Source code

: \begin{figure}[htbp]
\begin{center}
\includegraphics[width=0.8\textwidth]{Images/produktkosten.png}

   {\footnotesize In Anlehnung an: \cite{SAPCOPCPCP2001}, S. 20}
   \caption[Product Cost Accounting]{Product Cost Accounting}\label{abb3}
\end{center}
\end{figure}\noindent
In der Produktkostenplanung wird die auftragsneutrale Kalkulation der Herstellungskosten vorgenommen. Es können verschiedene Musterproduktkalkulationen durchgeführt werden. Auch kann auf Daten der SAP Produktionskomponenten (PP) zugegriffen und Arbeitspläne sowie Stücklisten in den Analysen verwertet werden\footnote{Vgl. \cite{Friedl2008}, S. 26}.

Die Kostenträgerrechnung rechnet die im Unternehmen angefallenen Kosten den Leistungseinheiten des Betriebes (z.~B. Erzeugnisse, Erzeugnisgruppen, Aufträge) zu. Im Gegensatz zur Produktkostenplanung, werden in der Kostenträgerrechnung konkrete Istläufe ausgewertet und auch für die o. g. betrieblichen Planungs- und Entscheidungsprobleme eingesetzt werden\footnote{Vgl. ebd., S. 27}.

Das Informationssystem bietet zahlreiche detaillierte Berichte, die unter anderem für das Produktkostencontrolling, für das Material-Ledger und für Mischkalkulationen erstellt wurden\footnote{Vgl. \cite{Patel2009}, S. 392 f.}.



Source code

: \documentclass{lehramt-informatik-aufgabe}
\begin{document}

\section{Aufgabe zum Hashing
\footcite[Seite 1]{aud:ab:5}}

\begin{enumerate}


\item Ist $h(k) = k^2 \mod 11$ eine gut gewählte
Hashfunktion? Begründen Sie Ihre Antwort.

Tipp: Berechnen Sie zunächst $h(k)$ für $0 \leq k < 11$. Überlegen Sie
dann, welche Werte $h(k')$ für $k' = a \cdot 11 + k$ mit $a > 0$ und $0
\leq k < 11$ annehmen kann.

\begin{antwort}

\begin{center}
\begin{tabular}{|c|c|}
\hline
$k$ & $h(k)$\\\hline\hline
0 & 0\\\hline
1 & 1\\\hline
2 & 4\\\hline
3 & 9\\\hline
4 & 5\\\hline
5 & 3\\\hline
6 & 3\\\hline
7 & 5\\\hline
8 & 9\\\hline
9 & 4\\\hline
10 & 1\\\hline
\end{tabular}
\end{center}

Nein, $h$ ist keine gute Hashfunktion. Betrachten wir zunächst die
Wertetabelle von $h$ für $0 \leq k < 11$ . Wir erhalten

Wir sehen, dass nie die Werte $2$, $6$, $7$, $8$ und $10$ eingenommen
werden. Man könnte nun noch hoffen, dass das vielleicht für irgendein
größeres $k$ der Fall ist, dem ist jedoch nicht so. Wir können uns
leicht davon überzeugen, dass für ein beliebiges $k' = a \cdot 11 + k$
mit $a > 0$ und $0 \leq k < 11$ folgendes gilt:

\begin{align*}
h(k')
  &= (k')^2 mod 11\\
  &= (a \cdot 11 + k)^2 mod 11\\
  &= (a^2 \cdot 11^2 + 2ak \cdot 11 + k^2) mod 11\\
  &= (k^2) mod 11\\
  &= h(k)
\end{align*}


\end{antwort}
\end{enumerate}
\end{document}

======

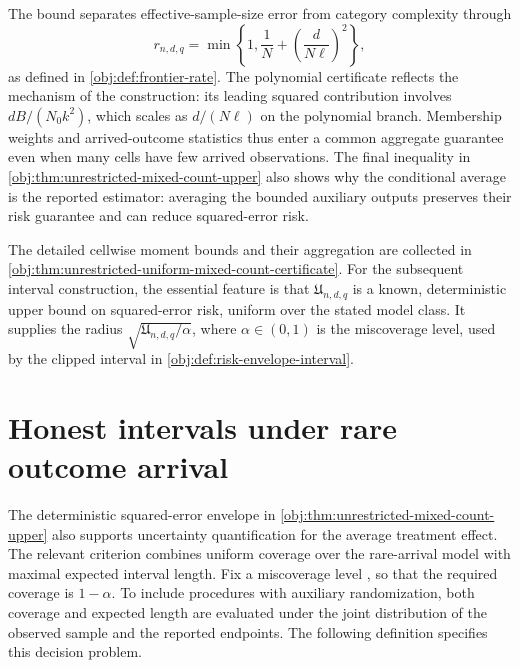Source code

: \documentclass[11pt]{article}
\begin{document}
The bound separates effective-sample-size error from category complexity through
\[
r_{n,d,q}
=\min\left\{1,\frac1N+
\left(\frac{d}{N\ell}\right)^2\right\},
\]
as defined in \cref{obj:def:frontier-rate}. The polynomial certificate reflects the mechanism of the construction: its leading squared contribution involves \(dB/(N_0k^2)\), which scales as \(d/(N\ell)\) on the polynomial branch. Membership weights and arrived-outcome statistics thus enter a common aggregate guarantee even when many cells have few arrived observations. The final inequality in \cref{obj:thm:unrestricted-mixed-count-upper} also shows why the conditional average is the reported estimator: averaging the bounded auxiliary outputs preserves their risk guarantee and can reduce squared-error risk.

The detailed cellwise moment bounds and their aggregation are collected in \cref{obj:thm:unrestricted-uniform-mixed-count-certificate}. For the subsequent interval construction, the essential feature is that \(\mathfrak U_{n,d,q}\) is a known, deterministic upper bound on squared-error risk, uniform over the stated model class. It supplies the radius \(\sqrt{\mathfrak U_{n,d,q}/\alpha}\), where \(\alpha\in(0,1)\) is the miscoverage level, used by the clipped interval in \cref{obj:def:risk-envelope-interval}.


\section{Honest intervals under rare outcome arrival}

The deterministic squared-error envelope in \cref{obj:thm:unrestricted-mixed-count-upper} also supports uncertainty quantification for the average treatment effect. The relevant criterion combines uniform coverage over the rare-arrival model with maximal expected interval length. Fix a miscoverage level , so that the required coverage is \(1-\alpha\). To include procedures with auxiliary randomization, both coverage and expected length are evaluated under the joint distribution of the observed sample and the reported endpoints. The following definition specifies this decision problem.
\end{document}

======

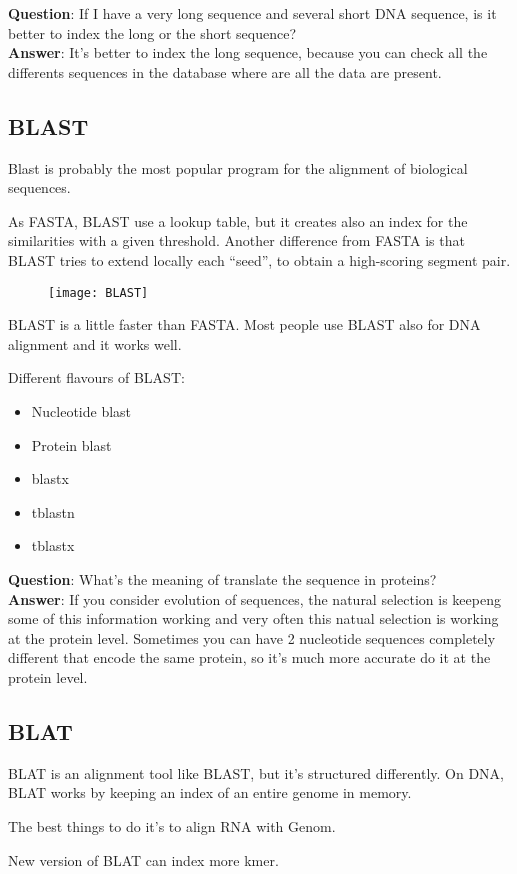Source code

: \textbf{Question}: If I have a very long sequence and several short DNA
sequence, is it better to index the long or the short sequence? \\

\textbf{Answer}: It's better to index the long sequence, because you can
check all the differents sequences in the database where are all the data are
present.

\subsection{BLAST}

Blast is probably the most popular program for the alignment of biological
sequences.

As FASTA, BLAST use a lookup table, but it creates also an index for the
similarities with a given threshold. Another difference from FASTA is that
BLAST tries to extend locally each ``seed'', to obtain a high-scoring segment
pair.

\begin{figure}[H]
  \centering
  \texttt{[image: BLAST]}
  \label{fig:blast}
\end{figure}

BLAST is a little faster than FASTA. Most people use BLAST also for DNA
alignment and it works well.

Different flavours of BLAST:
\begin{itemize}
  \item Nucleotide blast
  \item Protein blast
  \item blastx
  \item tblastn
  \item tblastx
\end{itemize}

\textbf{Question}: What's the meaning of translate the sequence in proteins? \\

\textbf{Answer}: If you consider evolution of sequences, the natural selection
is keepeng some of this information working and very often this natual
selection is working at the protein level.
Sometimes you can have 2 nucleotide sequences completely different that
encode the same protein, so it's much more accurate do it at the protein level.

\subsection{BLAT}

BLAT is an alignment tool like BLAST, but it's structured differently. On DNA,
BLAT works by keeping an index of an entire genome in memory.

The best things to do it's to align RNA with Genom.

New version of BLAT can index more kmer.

======

_EXERCISE DIRECTIONS:_
Within the data above, how many lines contain "können"? Respond with the tally alone.

_WRITTEN ANSWER:_
2